We can now use the comm command to compare the file words.txt and the dictionary. It produces three columns of output: the first gives the lines only in the first file, the second are lines only in the second file, and the third are those in common. So, the first column has what we need, because those are words in our sentence that are not found in the dictionary. Here’s the command to get that.

[sourcecode language=”bash”]
$ comm -23 words.txt /usr/share/dict/words
Facebook
This
acress
app
shows
tonw
[/sourcecode]

The -23 options indicate we should suppress columns 2 and 3 and show only column 1. If we just use -2, we get the words in the sentence with the non-dictionary words on the left and the dictionary words on the right (try it).

The problem of course is that any word list will have gaps. This dictionary doesn’t have more recent terms like Facebook and app. It also doesn’t have upper-case This. You can ignore case with comm using the -i option and this goes away. It doesn’t have shows, which is not in the dictionary since it is an inflected form of the verb stem show. We could fix this with some morphological analysis, but instead of that, let’s go the lazy route and just grab a larger list of words.

Extracting a high-confidence dictionary from a corpus

Raw text often contains spelling errors, but errors don’t tend to happen with very high frequency, so we can often get pretty good expanded word lists by computing frequencies of word types on lots of text and then applying reasonable cutoffs. (There are much more refined methods, but this will suffice for current purposes.)

First, let’s get some data. The Open American National Corpus has just released v3.0.0 of its Manually Annotated Sub-Corpus (MASC), which you can get from this link.

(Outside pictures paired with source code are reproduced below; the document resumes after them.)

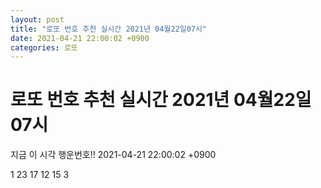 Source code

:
 ```yaml
---
layout: post
title: "로또 번호 추천 실시간 2021년 04월22일07시"
date: 2021-04-21 22:00:02 +0900
categories: 로또
---
```


# 로또 번호 추천 실시간 2021년 04월22일07시

지금 이 시각 행운번호!! 2021-04-21 22:00:02 +0900

 1  23  17  12  15  3 


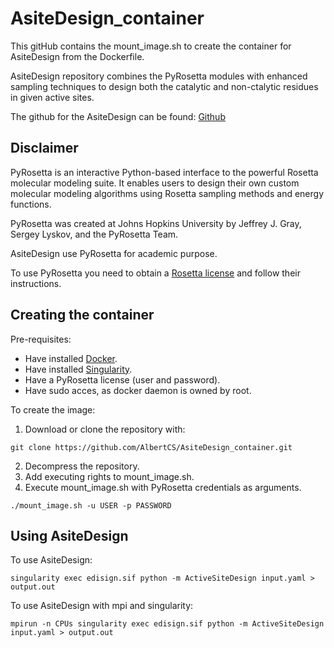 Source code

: # AsiteDesign_container
This gitHub contains the mount_image.sh to create the container for AsiteDesign from the Dockerfile.

AsiteDesign repository combines the PyRosetta modules with enhanced sampling techniques to design both the catalytic and non-ctalytic residues in given active sites.

The github for the AsiteDesign can be found: [Github](https://github.com/masoudk/AsiteDesign)

Disclaimer
---
PyRosetta is an interactive Python-based interface to the powerful Rosetta molecular modeling suite. It enables users to design their own custom molecular modeling algorithms using Rosetta sampling methods and energy functions.

PyRosetta was created at Johns Hopkins University by Jeffrey J. Gray, Sergey Lyskov, and the PyRosetta Team.

AsiteDesign use PyRosetta for academic purpose.

To use PyRosetta you need to obtain a [Rosetta license](https://www.pyrosetta.org/home/licensing-pyrosetta) and follow their instructions.


Creating the container
---
Pre-requisites:
- Have installed [Docker](https://docs.docker.com/engine/install/ubuntu/).
- Have installed [Singularity](https://docs.sylabs.io/guides/3.0/user-guide/installation.html).
- Have a PyRosetta license (user and password).
- Have sudo acces, as docker daemon is owned by root.

To create the image:
  1. Download or clone the repository with:
  ```
  git clone https://github.com/AlbertCS/AsiteDesign_container.git
  ```
  2. Decompress the repository.
  3. Add executing rights to mount_image.sh.
  4. Execute mount_image.sh with PyRosetta credentials as arguments.
  ```
  ./mount_image.sh -u USER -p PASSWORD
  ```

Using AsiteDesign
---
To use AsiteDesign:
```
singularity exec edisign.sif python -m ActiveSiteDesign input.yaml > output.out
```
To use AsiteDesign with mpi and singularity:
```
mpirun -n CPUs singularity exec edisign.sif python -m ActiveSiteDesign input.yaml > output.out
```
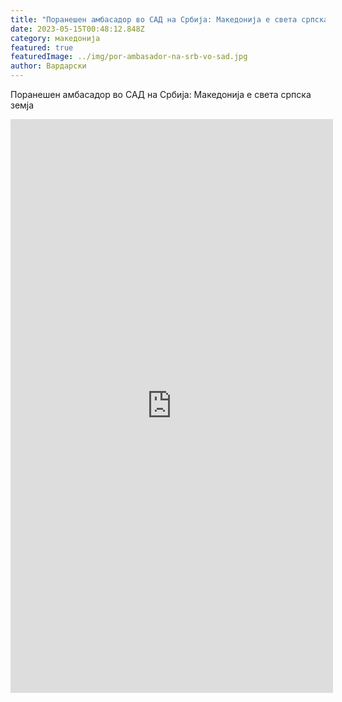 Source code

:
 ```yaml
---
title: "Поранешен амбасадор во САД на Србија: Македонија е света српска земја"
date: 2023-05-15T00:48:12.848Z
category: македонија
featured: true
featuredImage: ../img/por-ambasador-na-srb-vo-sad.jpg
author: Вардарски
---
```

Поранешен амбасадор во САД на Србија: Македонија е света српска земја

<iframe width="516" height="918" src="https://www.youtube.com/embed/3Gr56rErajo" title="Српски историчар: Македонија е света српска земја" frameborder="0" allow="accelerometer; autoplay; clipboard-write; encrypted-media; gyroscope; picture-in-picture; web-share" allowfullscreen></iframe> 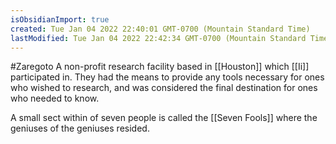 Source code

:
 ```yaml
---
isObsidianImport: true
created: Tue Jan 04 2022 22:40:01 GMT-0700 (Mountain Standard Time)
lastModified: Tue Jan 04 2022 22:42:34 GMT-0700 (Mountain Standard Time)
---
```

#Zaregoto 
A non-profit research facility based in [[Houston]] which [[Ii]] participated in. They had the means to provide any tools necessary for ones who wished to research, and was considered the final destination for ones who needed to know.

A small sect within of seven people is called the [[Seven Fools]] where the geniuses of the geniuses resided.  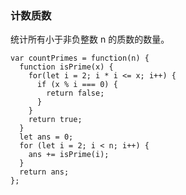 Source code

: <!--
 * @Author: 月魂
 * @Date: 2021-03-05 16:49:02
 * @LastEditTime: 2021-03-05 16:50:06
 * @LastEditors: 月魂
 * @Description: 
 * @FilePath: \leetcode-per-day\day58.md
-->
### 计数质数
统计所有小于非负整数 n 的质数的数量。

```
var countPrimes = function(n) {
  function isPrime(x) {
    for(let i = 2; i * i <= x; i++) {
      if (x % i === 0) {
        return false;
      }
    }
    return true;
  }
  let ans = 0;
  for (let i = 2; i < n; i++) {
    ans += isPrime(i);
  }
  return ans;
};
``` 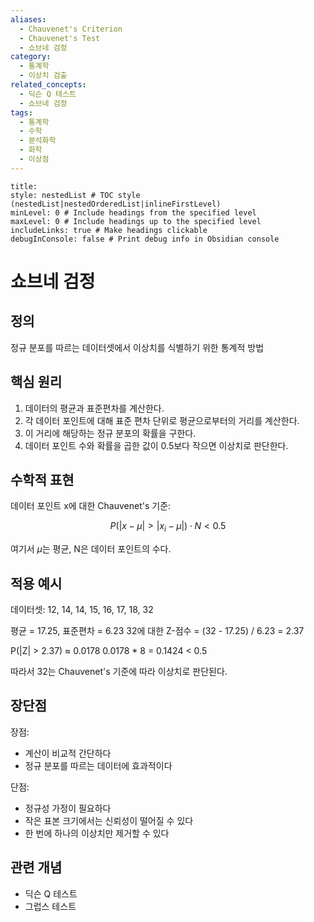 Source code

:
 ```yaml
---
aliases:
  - Chauvenet's Criterion
  - Chauvenet's Test
  - 쇼브네 검정
category:
  - 통계학
  - 이상치 검출
related_concepts:
  - 딕슨 Q 테스트
  - 쇼브네 검정
tags:
  - 통계학
  - 수학
  - 분석화학
  - 화학
  - 이상점
---
```


```table-of-contents
title: 
style: nestedList # TOC style (nestedList|nestedOrderedList|inlineFirstLevel)
minLevel: 0 # Include headings from the specified level
maxLevel: 0 # Include headings up to the specified level
includeLinks: true # Make headings clickable
debugInConsole: false # Print debug info in Obsidian console
```

# 쇼브네 검정

## 정의

정규 분포를 따르는 데이터셋에서 이상치를 식별하기 위한 통계적 방법

## 핵심 원리

1. 데이터의 평균과 표준편차를 계산한다.
2. 각 데이터 포인트에 대해 표준 편차 단위로 평균으로부터의 거리를 계산한다.
3. 이 거리에 해당하는 정규 분포의 확률을 구한다.
4. 데이터 포인트 수와 확률을 곱한 값이 0.5보다 작으면 이상치로 판단한다.

## 수학적 표현

데이터 포인트 x에 대한 Chauvenet's 기준:

$$P(|x - \mu| > |x_i - \mu|) \cdot N < 0.5$$

여기서 $\mu$는 평균, N은 데이터 포인트의 수다.

## 적용 예시

데이터셋: 12, 14, 14, 15, 16, 17, 18, 32

평균 = 17.25, 표준편차 = 6.23 32에 대한 Z-점수 = (32 - 17.25) / 6.23 = 2.37

P(|Z| > 2.37) ≈ 0.0178 0.0178 * 8 = 0.1424 < 0.5

따라서 32는 Chauvenet's 기준에 따라 이상치로 판단된다.

## 장단점

장점:

- 계산이 비교적 간단하다
- 정규 분포를 따르는 데이터에 효과적이다

단점:

- 정규성 가정이 필요하다
- 작은 표본 크기에서는 신뢰성이 떨어질 수 있다
- 한 번에 하나의 이상치만 제거할 수 있다

## 관련 개념

- 딕슨 Q 테스트
- 그럽스 테스트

– http://www.anc.org/masc/MASC-3.0.0.tgz

Do the following to get it and set things up for further processing:

[sourcecode language=”bash”]
$ mkdir masc
$ cd masc
$ wget http://www.anc.org/masc/MASC-3.0.0.tgz
$ tar xzf MASC-3.0.0.tgz
[/sourcecode]

(If you don’t have wget, you can just download the MASC file in your browser and then move it over.)

Next, we want all the text from the data/written directory. The find command is very handy for this.

[sourcecode language=”bash”]
$ find data/written -name "*.txt" -exec cat {} ; > all-written.txt
[/sourcecode]

To see how much is there, use the wc command.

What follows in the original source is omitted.